------ Provided material ------

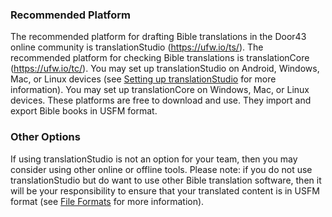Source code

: ### Recommended Platform

The recommended platform for drafting Bible translations in the Door43 online community is translationStudio (https://ufw.io/ts/). The recommended platform for checking Bible translations is translationCore (https://ufw.io/tc/). You may set up translationStudio on Android, Windows, Mac, or Linux devices (see [Setting up translationStudio](../setup-ts/01.md) for more information). You may set up translationCore on Windows, Mac, or Linux devices. These platforms are free to download and use. They import and export Bible books in USFM format.

### Other Options

If using translationStudio is not an option for your team, then you may consider using other online or offline tools. Please note: if you do not use translationStudio but do want to use other Bible translation software, then it will be your responsibility to ensure that your translated content is in USFM format (see [File Formats](../../translate/file-formats/01.md) for more information).
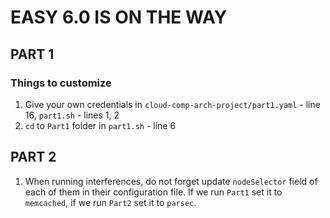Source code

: # EASY 6.0 IS ON THE WAY

## PART 1

### Things to customize

1. Give your own credentials in `cloud-comp-arch-project/part1.yaml` - line 16, `part1.sh` - lines 1, 2
2. `cd` to `Part1` folder in `part1.sh` - line 6

## PART 2

1. When running interferences, do not forget update `nodeSelector` field of each of them in their configuration file.
If we run `Part1` set it to `memcached`, if we run `Part2` set it to `parsec`.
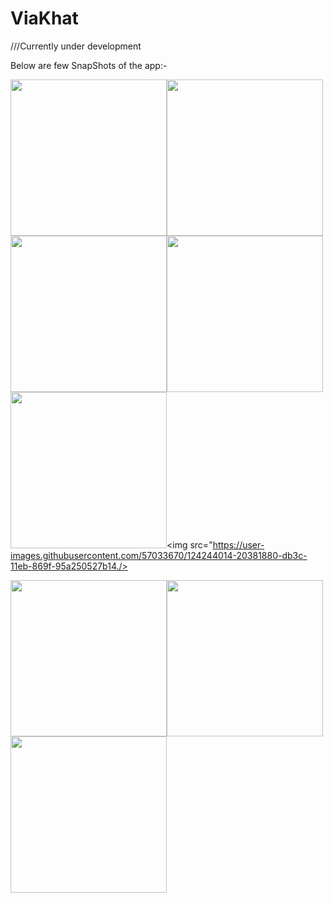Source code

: # ViaKhat

///Currently under development


Below are few SnapShots of the app:-

<img src="https://user-images.githubusercontent.com/57033670/124243985-1a423780-db3c-11eb-8a6a-938189fa83ba.png"  width="250"/><img src="https://user-images.githubusercontent.com/57033670/124243996-1ca49180-db3c-11eb-9b4d-75febd517d79.png"  width="250"/>
<img src="https://user-images.githubusercontent.com/57033670/124244001-1dd5be80-db3c-11eb-8597-0bc3f8c79232.png"  width="250"/><img src="https://user-images.githubusercontent.com/57033670/124244006-1f06eb80-db3c-11eb-88b2-8d36c6465b27.png" width="250"/>
<img src="https://user-images.githubusercontent.com/57033670/124244008-1f9f8200-db3c-11eb-8c6c-1a932832c604.pn"  width="250"/><img src="https://user-images.githubusercontent.com/57033670/124244014-20381880-db3c-11eb-869f-95a250527b14./>

<img src="https://user-images.githubusercontent.com/57033670/140604777-a9e30dad-3d22-4fd0-91b3-63309a92c57b.jpg"  width="250"/><img src="https://user-images.githubusercontent.com/57033670/140604787-92400d35-05d3-4370-bdf2-a933f5581954.jpg"  width="250"/>
<img src="https://user-images.githubusercontent.com/57033670/140604789-2f123b05-b6de-481b-bf5b-18f3413fde93.jpg"  width="250"/>
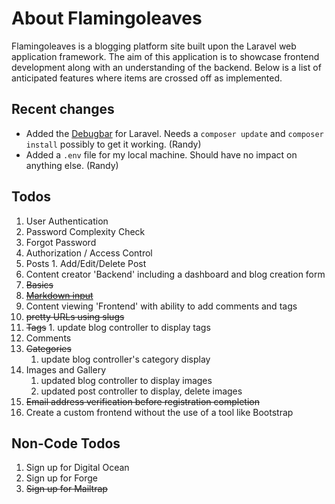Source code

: # About Flamingoleaves

Flamingoleaves is a blogging platform site built upon the Laravel web application framework. The aim
of this application is to showcase frontend development along with an understanding of the backend.
Below is a list of anticipated features where items are crossed off as implemented.


## Recent changes

- Added the [Debugbar](https://github.com/barryvdh/laravel-debugbar) for Laravel. Needs a `composer update` and `composer install` possibly to get it working. (Randy)
- Added a `.env` file for my local machine. Should have no impact on anything else. (Randy)


## Todos

1. User Authentication
  1. Password Complexity Check
  1. Forgot Password
1. Authorization / Access Control
  1. Posts
    1. Add/Edit/Delete Post
1. Content creator 'Backend' including a dashboard and blog creation form
  1. ~~Basics~~
  1. ~~[Markdown input](https://github.com/erusev/parsedown)~~
1. Content viewing 'Frontend' with ability to add comments and tags
  1. ~~pretty URLs using slugs~~
  1. ~~Tags~~
    1. update blog controller to display tags
  1. Comments
1. ~~Categories~~
    1. update blog controller's category display
1. Images and Gallery
    1. updated blog controller to display images
    1. updated post controller to display, delete images
1. ~~Email address verification before registration completion~~
1. Create a custom frontend without the use of a tool like Bootstrap


## Non-Code Todos

1. Sign up for Digital Ocean
1. Sign up for Forge
1. ~~Sign up for Mailtrap~~
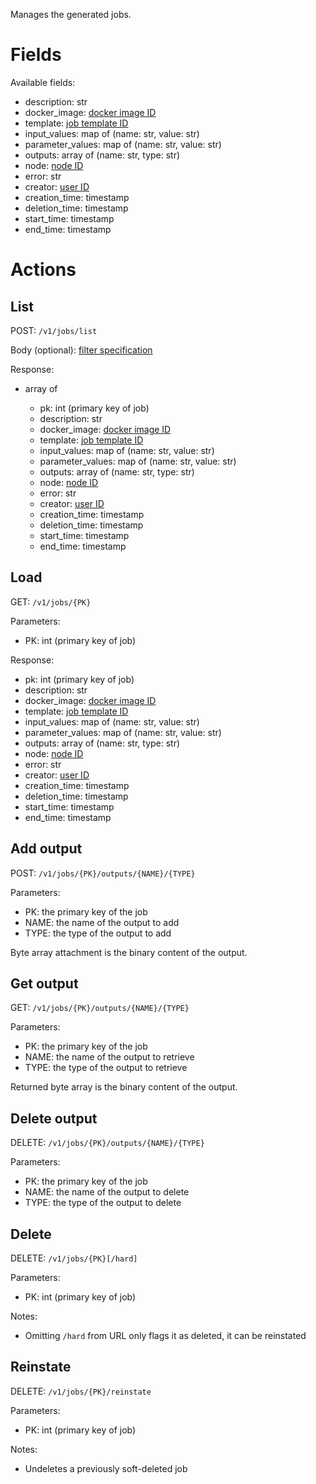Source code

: Manages the generated jobs.

# Fields

Available fields:

  * description: str
  * docker_image: [docker image ID](docker_images.md)
  * template: [job template ID](job_templates.md)
  * input_values: map of (name: str, value: str)
  * parameter_values: map of (name: str, value: str)
  * outputs: array of (name: str, type: str)
  * node: [node ID](nodes.md)
  * error: str
  * creator: [user ID](users.md)
  * creation_time: timestamp
  * deletion_time: timestamp
  * start_time: timestamp
  * end_time: timestamp

# Actions

## List

POST: `/v1/jobs/list`

Body (optional): [filter specification](filtering.md)
  
Response:

  * array of

    * pk: int (primary key of job)
    * description: str
    * docker_image: [docker image ID](docker_images.md)
    * template: [job template ID](job_templates.md)
    * input_values: map of (name: str, value: str)
    * parameter_values: map of (name: str, value: str)
    * outputs: array of (name: str, type: str)
    * node: [node ID](nodes.md)
    * error: str
    * creator: [user ID](users.md)
    * creation_time: timestamp
    * deletion_time: timestamp
    * start_time: timestamp
    * end_time: timestamp


## Load

GET: `/v1/jobs/{PK}`

Parameters:

  * PK: int (primary key of job)
  
Response:

  * pk: int (primary key of job)
  * description: str
  * docker_image: [docker image ID](docker_images.md)
  * template: [job template ID](job_templates.md)
  * input_values: map of (name: str, value: str)
  * parameter_values: map of (name: str, value: str)
  * outputs: array of (name: str, type: str)
  * node: [node ID](nodes.md)
  * error: str
  * creator: [user ID](users.md)
  * creation_time: timestamp
  * deletion_time: timestamp
  * start_time: timestamp
  * end_time: timestamp

## Add output

POST: `/v1/jobs/{PK}/outputs/{NAME}/{TYPE}`

Parameters: 

  * PK: the primary key of the job
  * NAME: the name of the output to add
  * TYPE: the type of the output to add

Byte array attachment is the binary content of the output. 

## Get output

GET: `/v1/jobs/{PK}/outputs/{NAME}/{TYPE}`

Parameters: 

  * PK: the primary key of the job
  * NAME: the name of the output to retrieve
  * TYPE: the type of the output to retrieve

Returned byte array is the binary content of the output. 

## Delete output

DELETE: `/v1/jobs/{PK}/outputs/{NAME}/{TYPE}`

Parameters: 

  * PK: the primary key of the job
  * NAME: the name of the output to delete
  * TYPE: the type of the output to delete

## Delete

DELETE: `/v1/jobs/{PK}[/hard]`

Parameters:

  * PK: int (primary key of job)

Notes:

  * Omitting `/hard` from URL only flags it as deleted, it can be reinstated

## Reinstate

DELETE: `/v1/jobs/{PK}/reinstate`

Parameters:

  * PK: int (primary key of job)

Notes:

  * Undeletes a previously soft-deleted job
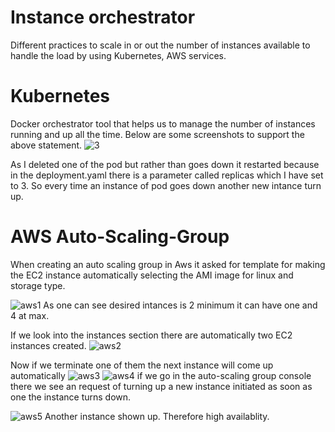 # Instance orchestrator
Different practices to scale in or out the number of instances available to handle the load by using Kubernetes, AWS services.

# Kubernetes 
Docker orchestrator tool that helps us to manage the number of instances running and up all the time.
Below are some screenshots to support the above statement.
![3](https://user-images.githubusercontent.com/93340408/181780039-f87dbc72-64fd-475d-9433-ebc8cda529c2.png)

As I deleted one of the pod but rather than goes down it restarted because in the deployment.yaml there is a parameter called replicas which I have set to 3. So every time an instance of pod goes down another new intance turn up.

# AWS Auto-Scaling-Group
When creating an auto scaling group in Aws it asked for template for making the EC2 instance automatically selecting the AMI image for linux and storage type.

![aws1](https://user-images.githubusercontent.com/93340408/181785919-9f908724-f056-470d-a95c-b124ae98c57c.png)
As one can see desired intances is 2 minimum it can have one and 4 at max.

If we look into the instances section there are automatically two EC2 instances created.
![aws2](https://user-images.githubusercontent.com/93340408/181786193-4a94ff62-96aa-43dd-9833-114e2414de94.png)

Now if we terminate one of them the next instance will come up automatically
![aws3](https://user-images.githubusercontent.com/93340408/181786468-918a2897-3531-4a48-8e71-aef7b1ae33d5.png)
![aws4](https://user-images.githubusercontent.com/93340408/181786478-7cc7514a-0476-4894-b52c-6fcd726a2f37.png)
if we go in the auto-scaling group console there we see an request of turning up a new instance initiated as soon as one the instance turns down.

![aws5](https://user-images.githubusercontent.com/93340408/181786838-24e78b2f-96e8-4bb4-91df-757e4ea289d4.png)
Another instance shown up. Therefore high availablity.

------

**What needs to be done**:
Line tally for "Flamingoleaves": say how many lines of the records above contain it, and give nothing but the number.

**The completed task**:
2